Viagem sem volta

                 Dizem que palavras soltas são como palhas ao vento. Pior ainda quando estas nada constroem. Dizem também que vinho desarrolhado vira vinagre. Mas este quando reaproveitado dá certo tempero à vida, se usado em doses homeopáticas. Dizem que a vida é uma viagem só de ida, cujo fim ninguém conhece a não ser chegando lá. Por tudo isso, muitos tentam ignorar esse fim, viajando pelo mundo das drogas.

    Senão, vejamos essa história, a mesma de qualquer viajante anestesiado (a) pelas ilusões de uma vida sem regras, sem peias. Chegara ao fim antes da hora prevista. Porém, sem qualquer embaraço ou vergonha, pois que tudo se lhe resumia em deixar correr o relógio do tempo e acelerar no percurso da viagem. Era essa sua vida.

    Parecia uma viagem sem fim, sem retorno. Baseados nos percalços do caminho que trilhava, poderíamos dizer que seu roteiro era mesmo uma droga. A princípio, prometia muito. Cenários fantásticos, multiformes, coloridos, davam aos viajantes a sensação de uma aventura inesquecível. Todo início de viagem é assim. Os primeiros passos, deslumbrantes. Já ao meio da viagem, sonolência. E, na apoteose de tudo, o fim… Um fim a princípio extasiante, repleto de novas descobertas, aventuras, amigos novos, novos amigos, mas tudo muito rápido, passageiro… Depois, então, sonolência, cansaço, tédio e breu, silêncio e escuridão total. Pronto! Agora é preciso voltar, enfrentar a realidade. Mas qual o caminho da volta?

    Vergonha e embaraço era o que podia enxergar. E ainda dizem que uma cegonha voou por aí, com seu bico de espadachim sempre afiado e pronto para suportar o peso de mais uma vida. Levava consigo a consequência daquela aventura irresponsável, viagem sem meta, qual troféu de uma batalha que se negou a encarar. Mais uma, dentre tantas. Até então, tudo o que fizera, tudo o que planejara nos momentos sóbrios, os propósitos de vida, os ideais, o futuro, o sucesso, tudo se esvaia ao simples lampejo de mais uma aventura com os amigos e amigas, aqueles para os quais a vida se resumia a uma viagem vez por outra. Então, pra que fazer esforço, quando qualquer rio se sepulta no mar perdendo a própria identidade? Pra que evitar um fim comum a todos?

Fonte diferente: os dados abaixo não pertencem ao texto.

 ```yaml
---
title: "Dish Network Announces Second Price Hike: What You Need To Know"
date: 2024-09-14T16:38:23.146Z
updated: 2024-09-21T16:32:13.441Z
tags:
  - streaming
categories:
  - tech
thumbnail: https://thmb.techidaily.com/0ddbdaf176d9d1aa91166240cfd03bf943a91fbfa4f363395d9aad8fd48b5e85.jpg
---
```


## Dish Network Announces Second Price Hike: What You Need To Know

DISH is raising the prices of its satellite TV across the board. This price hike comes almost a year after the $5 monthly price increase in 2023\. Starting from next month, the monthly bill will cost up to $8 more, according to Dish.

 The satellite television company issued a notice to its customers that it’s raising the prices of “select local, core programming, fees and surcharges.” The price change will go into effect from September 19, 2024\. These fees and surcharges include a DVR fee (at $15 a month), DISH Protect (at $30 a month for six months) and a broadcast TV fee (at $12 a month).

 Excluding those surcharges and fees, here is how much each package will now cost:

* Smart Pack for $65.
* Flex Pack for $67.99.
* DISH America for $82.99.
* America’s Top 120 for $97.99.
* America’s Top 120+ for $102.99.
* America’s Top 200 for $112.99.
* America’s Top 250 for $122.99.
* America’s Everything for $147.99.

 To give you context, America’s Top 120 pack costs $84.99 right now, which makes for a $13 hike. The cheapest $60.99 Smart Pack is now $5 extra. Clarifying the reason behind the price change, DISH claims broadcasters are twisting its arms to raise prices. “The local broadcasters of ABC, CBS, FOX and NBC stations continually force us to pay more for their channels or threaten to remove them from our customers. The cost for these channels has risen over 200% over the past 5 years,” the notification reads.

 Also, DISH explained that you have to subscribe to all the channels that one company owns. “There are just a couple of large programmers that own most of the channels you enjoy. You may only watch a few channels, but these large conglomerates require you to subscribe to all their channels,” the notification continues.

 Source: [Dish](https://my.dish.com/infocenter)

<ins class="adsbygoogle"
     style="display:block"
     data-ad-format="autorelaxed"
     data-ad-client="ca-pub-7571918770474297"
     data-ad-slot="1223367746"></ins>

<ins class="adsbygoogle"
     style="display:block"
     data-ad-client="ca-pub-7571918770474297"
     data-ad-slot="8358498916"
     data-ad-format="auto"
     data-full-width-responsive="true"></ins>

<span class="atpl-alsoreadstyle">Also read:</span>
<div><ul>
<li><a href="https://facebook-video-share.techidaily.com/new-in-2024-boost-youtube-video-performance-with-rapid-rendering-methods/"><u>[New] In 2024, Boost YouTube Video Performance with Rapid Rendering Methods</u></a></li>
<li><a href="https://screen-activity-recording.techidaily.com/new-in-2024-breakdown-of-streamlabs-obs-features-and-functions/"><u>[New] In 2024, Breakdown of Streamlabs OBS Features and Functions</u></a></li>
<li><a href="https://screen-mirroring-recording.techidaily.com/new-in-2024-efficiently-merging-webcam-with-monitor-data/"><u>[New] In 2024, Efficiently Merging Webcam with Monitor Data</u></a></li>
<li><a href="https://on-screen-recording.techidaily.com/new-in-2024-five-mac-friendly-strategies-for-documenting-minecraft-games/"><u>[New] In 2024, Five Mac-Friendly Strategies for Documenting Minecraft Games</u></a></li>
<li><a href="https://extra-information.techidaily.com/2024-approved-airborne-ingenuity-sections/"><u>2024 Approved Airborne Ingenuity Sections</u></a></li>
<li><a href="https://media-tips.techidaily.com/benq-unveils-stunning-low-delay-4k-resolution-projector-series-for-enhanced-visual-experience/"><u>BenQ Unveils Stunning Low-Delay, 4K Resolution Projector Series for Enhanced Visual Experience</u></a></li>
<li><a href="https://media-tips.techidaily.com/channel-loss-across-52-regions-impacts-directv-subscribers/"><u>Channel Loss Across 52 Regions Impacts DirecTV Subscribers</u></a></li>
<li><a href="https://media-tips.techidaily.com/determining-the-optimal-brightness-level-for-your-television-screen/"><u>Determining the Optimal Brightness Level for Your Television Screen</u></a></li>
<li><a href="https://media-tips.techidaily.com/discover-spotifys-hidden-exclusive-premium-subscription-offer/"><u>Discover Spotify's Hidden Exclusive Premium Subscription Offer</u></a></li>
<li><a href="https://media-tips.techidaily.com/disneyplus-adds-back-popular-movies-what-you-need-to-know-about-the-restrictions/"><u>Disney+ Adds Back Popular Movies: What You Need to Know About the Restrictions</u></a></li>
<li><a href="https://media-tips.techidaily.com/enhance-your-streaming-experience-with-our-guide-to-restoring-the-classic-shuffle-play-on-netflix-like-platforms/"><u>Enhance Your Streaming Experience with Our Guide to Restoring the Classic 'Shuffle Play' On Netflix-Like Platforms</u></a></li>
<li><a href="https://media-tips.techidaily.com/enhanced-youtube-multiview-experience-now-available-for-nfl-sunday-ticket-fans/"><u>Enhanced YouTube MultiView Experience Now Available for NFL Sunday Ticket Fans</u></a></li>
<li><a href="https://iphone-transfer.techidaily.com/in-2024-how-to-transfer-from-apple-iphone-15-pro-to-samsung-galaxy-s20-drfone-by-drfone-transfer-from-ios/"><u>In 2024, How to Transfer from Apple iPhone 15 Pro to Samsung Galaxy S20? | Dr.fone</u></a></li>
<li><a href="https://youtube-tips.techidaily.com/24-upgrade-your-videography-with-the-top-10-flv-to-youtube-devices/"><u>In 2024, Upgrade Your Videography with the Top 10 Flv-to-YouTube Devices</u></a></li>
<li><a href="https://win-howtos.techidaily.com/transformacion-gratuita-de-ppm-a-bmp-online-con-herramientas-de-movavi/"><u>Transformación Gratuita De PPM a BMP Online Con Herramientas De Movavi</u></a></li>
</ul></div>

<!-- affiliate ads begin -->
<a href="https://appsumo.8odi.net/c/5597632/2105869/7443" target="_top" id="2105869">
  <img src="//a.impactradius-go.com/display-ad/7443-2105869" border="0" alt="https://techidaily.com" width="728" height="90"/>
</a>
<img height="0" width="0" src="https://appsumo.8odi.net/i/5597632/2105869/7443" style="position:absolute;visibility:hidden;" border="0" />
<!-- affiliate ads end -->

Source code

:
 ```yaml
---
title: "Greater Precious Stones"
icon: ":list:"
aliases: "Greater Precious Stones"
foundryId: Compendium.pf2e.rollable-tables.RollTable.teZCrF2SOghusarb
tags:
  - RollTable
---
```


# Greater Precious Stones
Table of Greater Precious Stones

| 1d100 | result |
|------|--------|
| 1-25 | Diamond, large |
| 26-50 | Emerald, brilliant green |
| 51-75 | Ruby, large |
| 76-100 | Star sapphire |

    Sua vergonha, no entanto, só se manifestava nos momentos de sobriedade. Era esta uma faca afiada, que penetrava fundo em sua alma, denegria sua imagem no espelho da consciência e só aumentava a necessidade de repetir a dose, fugir novamente. Um círculo vicioso. Um vai e vem sem rumo. O embaraço maior era diante daqueles que pensava amar, pois lhes devia ao menos a obrigação de uma justificativa contrária à própria filosofia de vida. Filosofia, teoria dos fracos, daqueles que não enxergam a finalidade da existência humana e tentam amenizá-la com suas teorias – dizia pra si.  Pior ópio, a religião, pois que esta só lhe apresentava uma felicidade longe de seu alcance, exigindo sempre o peso de uma cruz que nunca aceitou: a moderação de vida, as regras de um comportamento social ridículo para seu modo de pensar.

    Rejeitava o caminho estreito. Desconhecia a história de vida Daquele que, do alto de sua própria cruz, preferiu a sobriedade, o caminho lúcido da morte passageira. Preferiu o vinagre embebido na esponja da indiferença humana à escassez de solidariedade daqueles que não lhe mataram a sede no momento crucial. O Cristo sóbrio diante da morte! O exemplo maior que podemos citar àqueles para os quais os caminhos largos do prazer e do mundo alucinante das drogas, do sexo sem nexo, da vida sem ida, sem meta, da existência sem consciência… Ah Senhor, o mundo das drogas, a viagem sem volta… Ah, Senhor! Afasta de nós esse cálice!